**PROBLEM TO SOLVE**
Between the line containing "## 10 Condition1" and the line containing "## 14 RoofStyle" lies a run of lines; give that run again exactly, with both of those lines, and nothing else from the entries below.

**INFORMATION**
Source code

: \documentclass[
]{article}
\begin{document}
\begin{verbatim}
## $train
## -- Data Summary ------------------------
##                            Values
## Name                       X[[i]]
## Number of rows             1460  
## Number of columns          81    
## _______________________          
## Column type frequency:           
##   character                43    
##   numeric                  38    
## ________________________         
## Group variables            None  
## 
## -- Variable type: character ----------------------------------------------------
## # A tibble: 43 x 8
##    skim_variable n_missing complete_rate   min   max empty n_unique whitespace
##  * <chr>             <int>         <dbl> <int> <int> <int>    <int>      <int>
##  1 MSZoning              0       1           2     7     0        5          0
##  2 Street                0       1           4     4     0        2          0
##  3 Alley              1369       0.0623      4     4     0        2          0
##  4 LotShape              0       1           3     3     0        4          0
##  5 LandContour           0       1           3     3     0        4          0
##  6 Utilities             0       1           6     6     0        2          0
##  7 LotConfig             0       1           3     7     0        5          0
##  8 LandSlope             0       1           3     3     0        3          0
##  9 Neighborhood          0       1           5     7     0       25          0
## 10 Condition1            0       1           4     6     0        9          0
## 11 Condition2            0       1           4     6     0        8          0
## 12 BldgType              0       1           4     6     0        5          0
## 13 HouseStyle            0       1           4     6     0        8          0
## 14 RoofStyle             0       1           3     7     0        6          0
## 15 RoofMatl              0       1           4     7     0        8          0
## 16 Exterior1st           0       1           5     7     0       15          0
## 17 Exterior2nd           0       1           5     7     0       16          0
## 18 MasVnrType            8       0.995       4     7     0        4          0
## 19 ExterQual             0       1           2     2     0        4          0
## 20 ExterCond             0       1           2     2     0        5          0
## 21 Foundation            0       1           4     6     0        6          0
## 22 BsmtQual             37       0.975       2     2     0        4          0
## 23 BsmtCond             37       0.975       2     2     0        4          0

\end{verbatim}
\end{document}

* * *

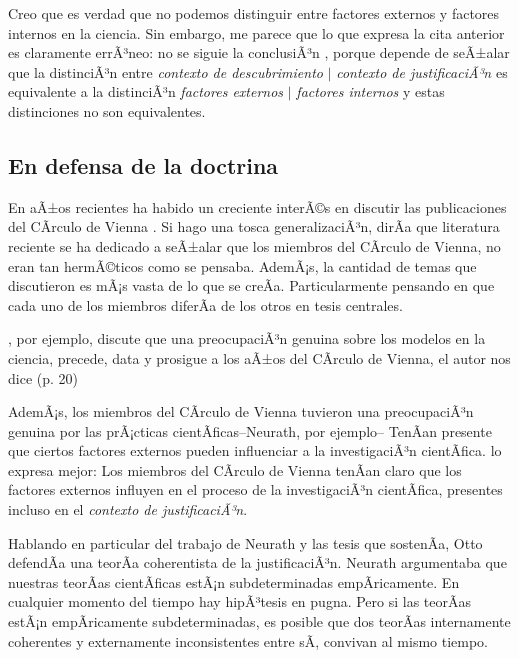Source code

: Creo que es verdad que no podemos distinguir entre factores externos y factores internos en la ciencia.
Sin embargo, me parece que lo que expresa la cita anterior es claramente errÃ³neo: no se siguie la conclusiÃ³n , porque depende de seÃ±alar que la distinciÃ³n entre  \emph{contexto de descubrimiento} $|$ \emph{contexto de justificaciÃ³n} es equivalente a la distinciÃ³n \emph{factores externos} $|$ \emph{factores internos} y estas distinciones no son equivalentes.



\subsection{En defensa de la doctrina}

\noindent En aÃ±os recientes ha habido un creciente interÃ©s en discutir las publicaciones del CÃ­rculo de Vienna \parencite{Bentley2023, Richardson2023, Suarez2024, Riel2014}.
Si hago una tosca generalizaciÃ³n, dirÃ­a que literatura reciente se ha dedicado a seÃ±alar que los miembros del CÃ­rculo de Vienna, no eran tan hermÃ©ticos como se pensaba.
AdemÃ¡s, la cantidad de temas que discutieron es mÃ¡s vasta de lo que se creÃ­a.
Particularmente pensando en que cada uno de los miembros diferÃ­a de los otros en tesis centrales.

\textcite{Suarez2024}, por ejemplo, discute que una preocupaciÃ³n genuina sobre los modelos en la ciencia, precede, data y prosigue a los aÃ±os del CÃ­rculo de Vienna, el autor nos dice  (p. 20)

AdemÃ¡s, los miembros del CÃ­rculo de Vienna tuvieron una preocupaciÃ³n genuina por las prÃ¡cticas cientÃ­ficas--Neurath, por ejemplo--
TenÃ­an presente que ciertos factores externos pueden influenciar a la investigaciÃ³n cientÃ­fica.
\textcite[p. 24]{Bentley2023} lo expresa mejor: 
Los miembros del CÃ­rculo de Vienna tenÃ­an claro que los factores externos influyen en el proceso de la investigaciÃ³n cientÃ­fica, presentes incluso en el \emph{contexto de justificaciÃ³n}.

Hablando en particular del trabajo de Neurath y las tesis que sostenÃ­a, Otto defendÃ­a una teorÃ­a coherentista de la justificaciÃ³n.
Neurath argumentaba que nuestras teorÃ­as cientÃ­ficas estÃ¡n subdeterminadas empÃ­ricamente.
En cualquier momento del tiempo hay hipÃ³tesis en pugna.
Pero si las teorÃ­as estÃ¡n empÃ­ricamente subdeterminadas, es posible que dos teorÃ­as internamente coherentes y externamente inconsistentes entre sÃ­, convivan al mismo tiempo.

==

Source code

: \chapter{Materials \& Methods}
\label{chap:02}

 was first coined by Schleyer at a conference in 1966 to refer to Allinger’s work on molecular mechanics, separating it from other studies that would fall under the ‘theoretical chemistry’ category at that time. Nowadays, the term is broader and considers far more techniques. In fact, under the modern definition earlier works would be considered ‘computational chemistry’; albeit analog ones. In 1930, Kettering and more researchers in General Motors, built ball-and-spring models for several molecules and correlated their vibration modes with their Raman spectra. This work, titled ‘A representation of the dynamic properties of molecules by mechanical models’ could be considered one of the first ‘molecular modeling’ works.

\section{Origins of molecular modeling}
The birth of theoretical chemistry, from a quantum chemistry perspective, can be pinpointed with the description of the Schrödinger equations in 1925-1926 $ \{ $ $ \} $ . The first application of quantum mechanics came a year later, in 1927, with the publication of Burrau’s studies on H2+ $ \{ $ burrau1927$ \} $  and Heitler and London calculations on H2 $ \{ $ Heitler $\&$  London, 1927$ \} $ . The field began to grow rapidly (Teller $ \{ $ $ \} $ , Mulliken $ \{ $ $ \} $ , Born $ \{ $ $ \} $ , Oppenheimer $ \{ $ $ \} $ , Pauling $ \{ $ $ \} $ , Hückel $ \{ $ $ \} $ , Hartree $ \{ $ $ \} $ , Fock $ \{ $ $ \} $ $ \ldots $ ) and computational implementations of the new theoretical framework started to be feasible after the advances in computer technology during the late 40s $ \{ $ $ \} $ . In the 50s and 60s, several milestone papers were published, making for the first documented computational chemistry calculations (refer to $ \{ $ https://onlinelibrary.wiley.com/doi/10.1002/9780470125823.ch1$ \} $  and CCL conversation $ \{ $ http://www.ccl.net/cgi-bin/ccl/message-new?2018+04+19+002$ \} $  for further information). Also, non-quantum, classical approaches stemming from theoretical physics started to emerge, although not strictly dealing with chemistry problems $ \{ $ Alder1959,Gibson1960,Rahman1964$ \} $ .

**EXERCISE SOLUTION**
## 10 Condition1            0       1           4     6     0        9          0
## 11 Condition2            0       1           4     6     0        8          0
## 12 BldgType              0       1           4     6     0        5          0
## 13 HouseStyle            0       1           4     6     0        8          0
## 14 RoofStyle             0       1           3     7     0        6          0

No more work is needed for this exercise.